Human brains have the space to accommodate and process a great deal more information than the brains of animals because of the myriads of folds—called convolutions or gyrations—that increase the surface area of the cerebral cortex. The cerebral cortex is the part of the brain responsible for cognitive functions, and experts believe the marked folding of the human cerebral cortex is what makes complex thinking possible. The brain is also folded in some mammalian animals but to a lesser degree than in humans. A study published in Cell reports that a protein produced in both mice and humans influences this process of gyrification (folding).1 Researchers believe their discovery could help explain the evolution of the human brain.
Specific regions of the brain are associated with particular functions in both humans and animals. “Evolution of the mammalian brain encompassed a remarkable increase in size of the cerebral cortex,” the researchers write. “During mammalian evolution, brain regions were dynamically adapted by selective growth and expansion with a high degree of specificity. An impressive example is the expansion of the mammalian neocortex resulting in profound gyrification to accommodate an enormous increase in neuronal cell numbers.” They add, “However, the mechanisms regulating evolutionary changes in size of specific brain regions still remain poorly understood.”2
“The mechanisms that control the expansion and folding of the brain during fetal development have so far been mysterious,” says Professor Magdalena Götz of the Institute for Stem Cell Research at the Helmholtz Center Munich. While the folding pattern in normal human brains is quite consistent and related to the way information is stored and organized, the gyrations don’t appear until about the sixth month of gestation. Prior to that time, the human fetal brain, like the brain of a developing mouse, is fairly smooth. Further development of the human brain involves an increase in the number of neurons and a subsequent increase in the structural cells and folding.
Last year lead author Ronny Stahl and Götz found that a protein called Trnp1, produced by a gene of the same name, regulates the formation of brain convolutions in both humans and mice. “Trnp1 is critical for the expansion and folding of the cerebral cortex, and its expression level is dynamically controlled during development,” Götz explains. When Trnp1 protein levels are high, neurons proliferate. And when the Trnp1 levels drop, the structural (glial) cells proliferate and the developing cerebral cortex folds in a complex and reproducibly consistent way.
By examining existing pathology samples of human fetal neural tissue from 8–9-week and 17–18-week gestation, Götz’s team has now found that Trnp1 levels are already lower in the regions where folds are normally destined to form and high in other areas. Thus, many weeks before human fetal brains fold, coauthor Victor Borrell explains, the “instruction for something to occur” is already present laying the roadmap of the baby’s brain.

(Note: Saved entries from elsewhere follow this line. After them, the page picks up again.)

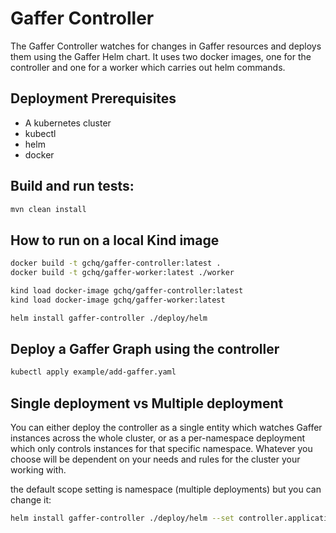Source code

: Gaffer Controller
=======================

The Gaffer Controller watches for changes in Gaffer resources and deploys them
using the Gaffer Helm chart. It uses two docker images, one for the controller and one for a worker which carries
out helm commands.

## Deployment Prerequisites
* A kubernetes cluster
* kubectl
* helm
* docker

## Build and run tests:
```bash
mvn clean install
```

## How to run on a local Kind image

```bash
docker build -t gchq/gaffer-controller:latest .
docker build -t gchq/gaffer-worker:latest ./worker

kind load docker-image gchq/gaffer-controller:latest
kind load docker-image gchq/gaffer-worker:latest

helm install gaffer-controller ./deploy/helm
```

## Deploy a Gaffer Graph using the controller
```bash
kubectl apply example/add-gaffer.yaml
```

## Single deployment vs Multiple deployment
You can either deploy the controller as a single entity which watches Gaffer instances across the whole cluster, 
or as a per-namespace deployment which only controls instances for that specific namespace. Whatever you choose will
be dependent on your needs and rules for the cluster your working with.

the default scope setting is namespace (multiple deployments) but you can change it:
```bash
helm install gaffer-controller ./deploy/helm --set controller.applicationProperties."controller\.scope.\.cluster"=true
```
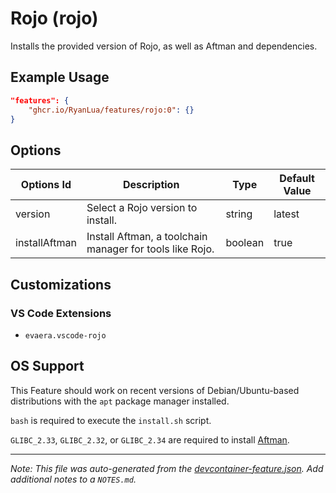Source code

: 
# Rojo (rojo)

Installs the provided version of Rojo, as well as Aftman and dependencies.

## Example Usage

```json
"features": {
    "ghcr.io/RyanLua/features/rojo:0": {}
}
```

## Options

| Options Id | Description | Type | Default Value |
|-----|-----|-----|-----|
| version | Select a Rojo version to install. | string | latest |
| installAftman | Install Aftman, a toolchain manager for tools like Rojo. | boolean | true |

## Customizations

### VS Code Extensions

- `evaera.vscode-rojo`



## OS Support

This Feature should work on recent versions of Debian/Ubuntu-based distributions with the `apt` package manager installed.

`bash` is required to execute the `install.sh` script.

`GLIBC_2.33`, `GLIBC_2.32`, or `GLIBC_2.34` are required to install [Aftman](https://github.com/LPGhatguy/aftman).

---

_Note: This file was auto-generated from the [devcontainer-feature.json](https://github.com/RyanLua/features/blob/main/src/rojo/devcontainer-feature.json).  Add additional notes to a `NOTES.md`._
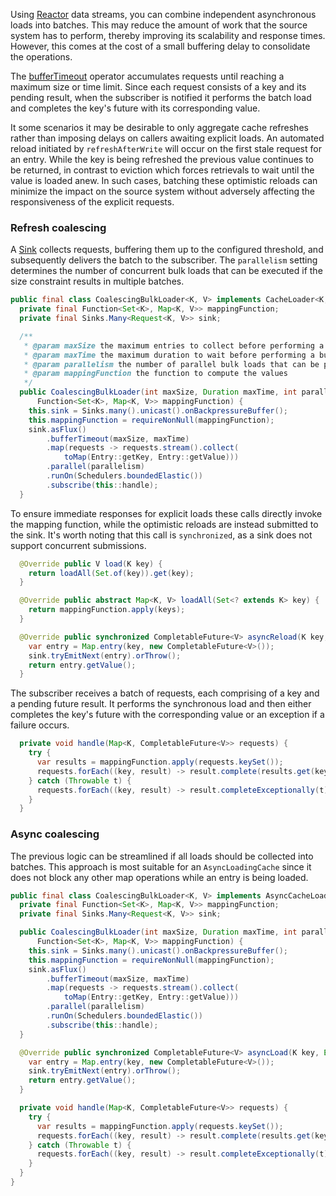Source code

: Using [Reactor][reactor] data streams, you can combine independent asynchronous loads into batches.
This may reduce the amount of work that the source system has to perform, thereby improving its
scalability and response times. However, this comes at the cost of a small buffering delay to
consolidate the operations.

The [bufferTimeout][] operator accumulates requests until reaching a maximum size or time limit.
Since each request consists of a key and its pending result, when the subscriber is notified it
performs the batch load and completes the key's future with its corresponding value.

It some scenarios it may be desirable to only aggregate cache refreshes rather than imposing delays
on callers awaiting explicit loads. An automated reload initiated by `refreshAfterWrite` will occur
on the first stale request for an entry. While the key is being refreshed the previous value
continues to be returned, in contrast to eviction which forces retrievals to wait until the value
is loaded anew. In such cases, batching these optimistic reloads can minimize the impact on the
source system without adversely affecting the responsiveness of the explicit requests.

### Refresh coalescing
A [Sink][sink] collects requests, buffering them up to the configured threshold, and subsequently
delivers the batch to the subscriber. The `parallelism` setting determines the number of concurrent
bulk loads that can be executed if the size constraint results in multiple batches.

```java
public final class CoalescingBulkLoader<K, V> implements CacheLoader<K, V> {
  private final Function<Set<K>, Map<K, V>> mappingFunction;
  private final Sinks.Many<Request<K, V>> sink;

  /**
   * @param maxSize the maximum entries to collect before performing a bulk request
   * @param maxTime the maximum duration to wait before performing a bulk request
   * @param parallelism the number of parallel bulk loads that can be performed
   * @param mappingFunction the function to compute the values
   */
  public CoalescingBulkLoader(int maxSize, Duration maxTime, int parallelism,
      Function<Set<K>, Map<K, V>> mappingFunction) {
    this.sink = Sinks.many().unicast().onBackpressureBuffer();
    this.mappingFunction = requireNonNull(mappingFunction);
    sink.asFlux()
        .bufferTimeout(maxSize, maxTime)
        .map(requests -> requests.stream().collect(
            toMap(Entry::getKey, Entry::getValue)))
        .parallel(parallelism)
        .runOn(Schedulers.boundedElastic())
        .subscribe(this::handle);
  }
```

To ensure immediate responses for explicit loads these calls directly invoke the mapping function,
while the optimistic reloads are instead submitted to the sink. It's worth noting that this call is
`synchronized`, as a sink does not support concurrent submissions.

```java
  @Override public V load(K key) {
    return loadAll(Set.of(key)).get(key);
  }

  @Override public abstract Map<K, V> loadAll(Set<? extends K> key) {
    return mappingFunction.apply(keys);
  }

  @Override public synchronized CompletableFuture<V> asyncReload(K key, V oldValue, Executor e) {
    var entry = Map.entry(key, new CompletableFuture<V>());
    sink.tryEmitNext(entry).orThrow();
    return entry.getValue();
  }
```

The subscriber receives a batch of requests, each comprising of a key and a pending future result.
It performs the synchronous load and then either completes the key's future with the corresponding
value or an exception if a failure occurs.

```java
  private void handle(Map<K, CompletableFuture<V>> requests) {
    try {
      var results = mappingFunction.apply(requests.keySet());
      requests.forEach((key, result) -> result.complete(results.get(key)));
    } catch (Throwable t) {
      requests.forEach((key, result) -> result.completeExceptionally(t));
    }
  }
```

### Async coalescing
The previous logic can be streamlined if all loads should be collected into batches. This approach
is most suitable for an `AsyncLoadingCache` since it does not block any other map operations while
an entry is being loaded.

```java
public final class CoalescingBulkLoader<K, V> implements AsyncCacheLoader<K, V> {
  private final Function<Set<K>, Map<K, V>> mappingFunction;
  private final Sinks.Many<Request<K, V>> sink;

  public CoalescingBulkLoader(int maxSize, Duration maxTime, int parallelism,
      Function<Set<K>, Map<K, V>> mappingFunction) {
    this.sink = Sinks.many().unicast().onBackpressureBuffer();
    this.mappingFunction = requireNonNull(mappingFunction);
    sink.asFlux()
        .bufferTimeout(maxSize, maxTime)
        .map(requests -> requests.stream().collect(
            toMap(Entry::getKey, Entry::getValue)))
        .parallel(parallelism)
        .runOn(Schedulers.boundedElastic())
        .subscribe(this::handle);
  }

  @Override public synchronized CompletableFuture<V> asyncLoad(K key, Executor e) {
    var entry = Map.entry(key, new CompletableFuture<V>());
    sink.tryEmitNext(entry).orThrow();
    return entry.getValue();
  }

  private void handle(Map<K, CompletableFuture<V>> requests) {
    try {
      var results = mappingFunction.apply(requests.keySet());
      requests.forEach((key, result) -> result.complete(results.get(key)));
    } catch (Throwable t) {
      requests.forEach((key, result) -> result.completeExceptionally(t));
    }
  }
}
```

[reactor]: https://projectreactor.io
[bufferTimeout]: https://projectreactor.io/docs/core/release/api/reactor/core/publisher/Flux.html#bufferTimeout-int-java.time.Duration-
[sink]: https://projectreactor.io/docs/core/release/api/reactor/core/publisher/Sinks.html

To test the regulatory power of Trnp1 on brain development, the team suppressed the expression of the Trnp1 gene in mouse embryos. Mice normally have smooth brains. But the mice with depressed levels of Trnp1 developed gyrations similar to those seen in humans. Thus, the team writes, “Beyond its molecular functions, manipulating Trnp1 levels in vivo resulted in dramatic alterations in mouse cerebral cortex development, culminating in gyrus formation in the brain of this naturally lissencephalic [smooth-brained] animal.”3
Borrell says that there is a popular misconception that “dumber species will have different genes,” now disproven because mice and human share a gene that regulates at least this aspect of normal brain development. Besides their hope that the discovery will lead to practical applications in the treatment of neurological disorders involving cortical development, Götz’s team believes that their discovery sheds light on the evolution of the human brain.
The assumption that human fetal brain development—with folding at about six months gestation—can give any clue to the brain’s evolutionary history is unfounded. Fetal development is observable. Evolutionary history is only imagined.
As with previous studies in which animals and humans are found to share various genes, we need to remember that such similarities between different kinds of living things do not demonstrate an evolutionary connection between them. Common designs—whether similarities in basic body shape, anatomical features, biochemical pathways, or genes—are exactly what we would expect from a common Designer who designed us all to live in the same world.
Furthermore, the controls for up-regulation and down-regulation of genes like Trnp1 are as much a part of the genomic information of mice and humans as the protein-coding genes themselves. Evolutionary biologists have still not demonstrated any way for the information to become a new and more complex kind of organism to randomly develop.